Also, I believe that buffered I/O will only help address about 20% of the performance issue here.
File reading still uses the old I/O system, which is already buffered.
Ok, this is what readdlm is doing. It turns out that if instead you do reads in 8k blocks, the way countlines does, the time is much lesser.
julia> @time while !eof(f)
r = readuntil(f, "\n")
elapsed time: 24.508526186 seconds
This may not have to do with buffered I/O, but just the sheer number of read calls and the number strings created. However, reading a buffer, and then working line by line within that buffer does seem to be much faster.
We need to skip the encoding check that readline does. Somehow we need to specify the encoding of the file.
Neither byte_string_classify nor u8_isvalid appear that prominently in sprofile. Will create a readline_ascii and try this out though.
A readcsv_ascii method that avoids the call to byte_string_classify in readuntil seems only slightly faster, not enough to make a difference.

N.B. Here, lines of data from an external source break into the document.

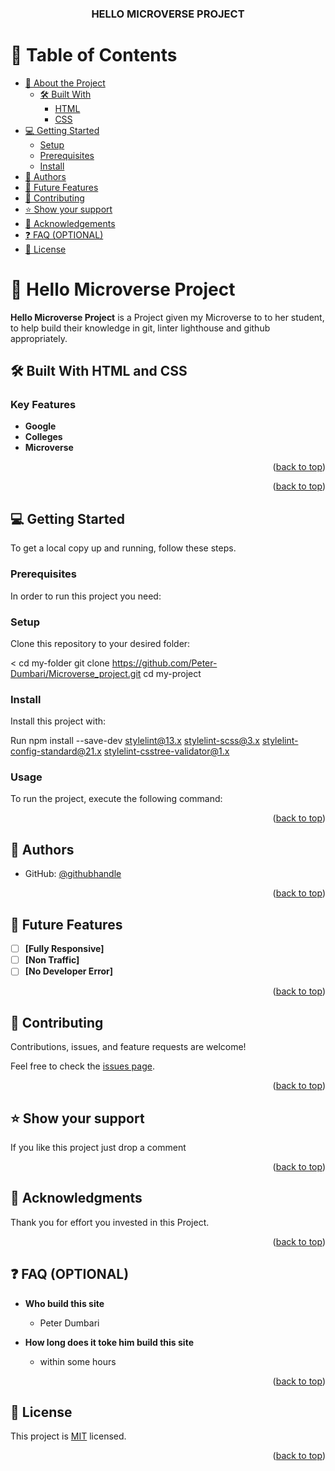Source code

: <a name="readme-top"></a>

<div align="center">

  <h3><b>HELLO MICROVERSE PROJECT</b></h3>

</div>

<!-- TABLE OF CONTENTS -->

# 📗 Table of Contents

- [📖 About the Project](#about-project)
  - [🛠 Built With](#built-with)
    - [HTML](#html)
    - [CSS](#css)
- [💻 Getting Started](#getting-started)
  - [Setup](#setup)
  - [Prerequisites](#prerequisites)
  - [Install](#install)
- [👥 Authors](#authors)
- [🔭 Future Features](#future-features)
- [🤝 Contributing](#contributing)
- [⭐️ Show your support](#support)
- [🙏 Acknowledgements](#acknowledgements)
- [❓ FAQ (OPTIONAL)](#faq)
- [📝 License](#license)

<!-- PROJECT DESCRIPTION -->

# 📖 Hello Microverse Project <a name="about-project"></a>

**Hello Microverse Project** is a Project given my Microverse to
to her student, to help build their knowledge in git, linter lighthouse and github appropriately.

## 🛠 Built With <a name="built-with"> HTML and CSS</a>

<!-- Features -->

### Key Features <a name="key-features"></a>

- **Google**
- **Colleges**
- **Microverse**

<p align="right">(<a href="#readme-top">back to top</a>)</p>

<!-- LIVE DEMO -->

<p align="right">(<a href="#readme-top">back to top</a>)</p>

<!-- GETTING STARTED -->

## 💻 Getting Started <a name="getting-started"></a>

To get a local copy up and running, follow these steps.

### Prerequisites

In order to run this project you need:

<!--
Example command:

```sh
 gem install rails
```
 -->

### Setup

Clone this repository to your desired folder:

< cd my-folder
git clone https://github.com/Peter-Dumbari/Microverse_project.git
cd my-project

### Install

Install this project with:

Run
npm install --save-dev stylelint@13.x stylelint-scss@3.x stylelint-config-standard@21.x stylelint-csstree-validator@1.x

### Usage

To run the project, execute the following command:

<p align="right">(<a href="#readme-top">back to top</a>)</p>

<!-- AUTHORS -->

## 👤 Authors <a name="authors"></a>

- GitHub: [@githubhandle](https://github.com/PeterDumbari)

<p align="right">(<a href="#readme-top">back to top</a>)</p>

<!-- FUTURE FEATURES -->

## 🔭 Future Features <a name="future-features"></a>

- [ ] **[Fully Responsive]**
- [ ] **[Non Traffic]**
- [ ] **[No Developer Error]**

<p align="right">(<a href="#readme-top">back to top</a>)</p>

<!-- CONTRIBUTING -->

## 🤝 Contributing <a name="contributing"></a>

Contributions, issues, and feature requests are welcome!

Feel free to check the [issues page](../../issues/).

<p align="right">(<a href="#readme-top">back to top</a>)</p>

<!-- SUPPORT -->

## ⭐️ Show your support <a name="support"></a>

If you like this project just drop a comment

<p align="right">(<a href="#readme-top">back to top</a>)</p>

<!-- ACKNOWLEDGEMENTS -->

## 🙏 Acknowledgments <a name="acknowledgements"></a>

Thank you for effort you invested in this Project.

<p align="right">(<a href="#readme-top">back to top</a>)</p>

<!-- FAQ (optional) -->

## ❓ FAQ (OPTIONAL) <a name="faq"></a>

- **Who build this site**

  - Peter Dumbari

- **How long does it toke him build this site**

  - within some hours

<p align="right">(<a href="#readme-top">back to top</a>)</p>

<!-- LICENSE -->

## 📝 License <a name="license"></a>

This project is [MIT](https://github.com/Peter-Dumbari/Microverse_project/blob/main/LICENSE) licensed.

<p align="right">(<a href="#readme-top">back to top</a>)</p>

julia> @time csv = Base.readcsv("vList1.csv");
elapsed time: 194.58129686 seconds
julia> @time csv = Base.readcsv_ascii("vList1.csv");
elapsed time: 186.778873825 seconds
With @tanmaykm 's readcsv implementation, I am seeing 5x performance gains on large files. The trick seems to be avoiding the use of split. I tried read.csv in R as well. Here are some timings for a csv file that is 347M and has 1.8M rows and 12 columns.
Time Memory in top
R (read.csv) 400s 5.5G
Julia (current readcsv) 197s 2.2G
Julia (new readcsv) 37s 2.2G
Comparing our readcsv with R's is a little problematic: R's function does much more work. Our readcsv is basically broken by design since it will only parse a trivial subset of CSV files that only contain numbers and nothing else.
The DataFrames read_table function is a better comparison. It's unbearably slow on a file of that size.

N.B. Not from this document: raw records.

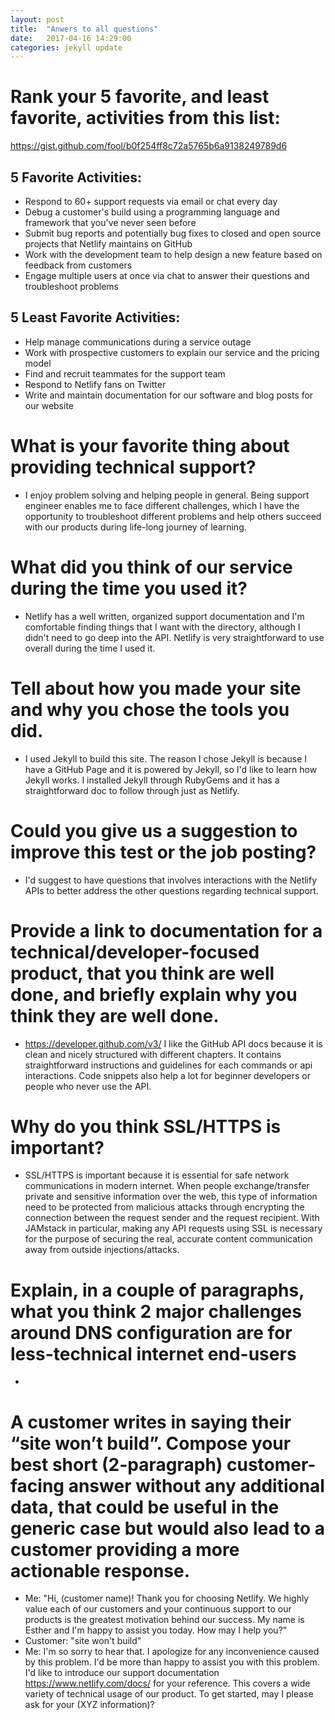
 ```yaml
---
layout: post
title:  "Anwers to all questions"
date:   2017-04-16 14:29:00
categories: jekyll update
---
```

# Rank your 5 favorite, and least favorite, activities from this list:
https://gist.github.com/fool/b0f254ff8c72a5765b6a9138249789d6

## 5 Favorite Activities:

* Respond to 60+ support requests via email or chat every day
* Debug a customer's build using a programming language and framework that you've never seen before
* Submit bug reports and potentially bug fixes to closed and open source projects that Netlify maintains on GitHub
* Work with the development team to help design a new feature based on feedback from customers
* Engage multiple users at once via chat to answer their questions and troubleshoot problems


## 5 Least Favorite Activities:

* Help manage communications during a service outage
* Work with prospective customers to explain our service and the pricing model
* Find and recruit teammates for the support team
* Respond to Netlify fans on Twitter
* Write and maintain documentation for our software and blog posts for our website


# What is your favorite thing about providing technical support?

- I enjoy problem solving and helping people in general. Being support engineer enables me to face different challenges, which I have the opportunity to troubleshoot different problems and help others succeed with our products during life-long journey of learning.

# What did you think of our service during the time you used it?

- Netlify has a well written, organized support documentation and I'm comfortable finding
things that I want with the directory, although I didn't need to go deep into the API. Netlify is very straightforward to use overall during the time I used it.

# Tell about how you made your site and why you chose the tools you did.

- I used Jekyll to build this site. The reason I chose Jekyll is because I have a GitHub Page and it is powered by Jekyll, so I'd like to learn how Jekyll works. I installed Jekyll through RubyGems and it has a straightforward doc to follow through just as Netlify.

# Could you give us a suggestion to improve this test or the job posting?

- I'd suggest to have questions that involves interactions with the Netlify APIs to better
address the other questions regarding technical support.

# Provide a link to documentation for a technical/developer-focused product, that you think are well done, and briefly explain why you think they are well done.

- https://developer.github.com/v3/ I like the GitHub API docs because it is clean and nicely structured with different chapters. It contains straightforward instructions and guidelines for each commands or api interactions. Code snippets also help a lot for beginner developers or people who never use the API.


# Why do you think SSL/HTTPS is important?

- SSL/HTTPS is important because it is essential for safe network communications in modern internet. When people exchange/transfer private and sensitive information over the web, this type of information need to be protected from malicious attacks through encrypting the connection between the request sender and the request recipient. With JAMstack in particular, making any API requests using SSL is necessary for the purpose of securing the real, accurate content communication away from outside injections/attacks.

# Explain, in a couple of paragraphs, what you think 2 major challenges around DNS configuration are for less-technical internet end-users

- 

# A customer writes in saying their “site won’t build”.  Compose your best short (2-paragraph) customer-facing answer without any additional data, that could be useful in the generic case but would also lead to a customer providing a more actionable response.

- Me: "Hi, (customer name)! Thank you for choosing Netlify. We highly value each of our customers and your continuous support to our products is the greatest motivation behind our success. My name is Esther and I'm happy to assist you today. How may I help you?"
- Customer: "site won't build"
- Me: I'm so sorry to hear that. I apologize for any inconvenience caused by this problem. I'd be more than happy to assist you with this problem. I'd like to introduce our support documentation https://www.netlify.com/docs/ for your reference. This covers a wide variety of technical usage of our product. To get started, may I please ask for your (XYZ information)?
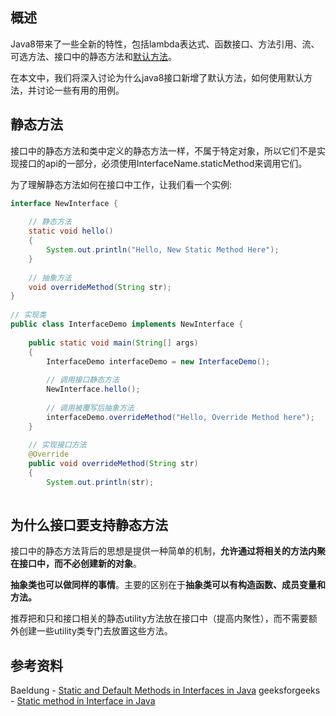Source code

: [//title]:(java接口静态方法)
[//englishTitle]:(java-static-methods)
[//category]:(java)
[//tags]:(java)
[//createTime]:(20200223)
[//updateTime]:(20200223)

## 概述
Java8带来了一些全新的特性，包括lambda表达式、函数接口、方法引用、流、可选方法、接口中的静态方法和[默认方法](https://liushiming.cn/article/java-default-methods/)。

在本文中，我们将深入讨论为什么java8接口新增了默认方法，如何使用默认方法，并讨论一些有用的用例。

## 静态方法
接口中的静态方法和类中定义的静态方法一样，不属于特定对象，所以它们不是实现接口的api的一部分，必须使用InterfaceName.staticMethod来调用它们。

为了理解静态方法如何在接口中工作，让我们看一个实例:
``` java
interface NewInterface { 
  
    // 静态方法
    static void hello() 
    { 
        System.out.println("Hello, New Static Method Here"); 
    } 
  
    // 抽象方法 
    void overrideMethod(String str); 
} 
  
// 实现类
public class InterfaceDemo implements NewInterface { 
  
    public static void main(String[] args) 
    { 
        InterfaceDemo interfaceDemo = new InterfaceDemo(); 
  
        // 调用接口静态方法 
        NewInterface.hello(); 
  
        // 调用被覆写后抽象方法 
        interfaceDemo.overrideMethod("Hello, Override Method here"); 
    } 
  
    // 实现接口方法
    @Override
    public void overrideMethod(String str) 
    { 
        System.out.println(str); 
   
```

## 为什么接口要支持静态方法
接口中的静态方法背后的思想是提供一种简单的机制，**允许通过将相关的方法内聚在接口中，而不必创建新的对象**。  

**抽象类也可以做同样的事情**。主要的区别在于**抽象类可以有构造函数、成员变量和方法。**

推荐把和只和接口相关的静态utility方法放在接口中（提高内聚性），而不需要额外创建一些utility类专门去放置这些方法。

## 参考资料
Baeldung - [Static and Default Methods in Interfaces in Java](https://www.baeldung.com/java-static-default-methods)
geeksforgeeks - [Static method in Interface in Java](https://www.geeksforgeeks.org/static-method-in-interface-in-java/)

R's readcsv has a ton of features, which I expect we will want too. This was just to check that we are not grossly slow or inefficient in other ways. Currently, all the time in our readcsv seems to be going in memory allocation of substring objects even in the new implementation - but the performance improvement is nice to have.
I did try read_table at first, but that barfed on my file. How do we get these improvements into read_table? Eventually, I do want a dataframe. For now, I am using readcsv and passing the array to DataFrame().
The performance improvements are huge. Anything @tanmaykm can do to make IO faster will be a big gain in the future.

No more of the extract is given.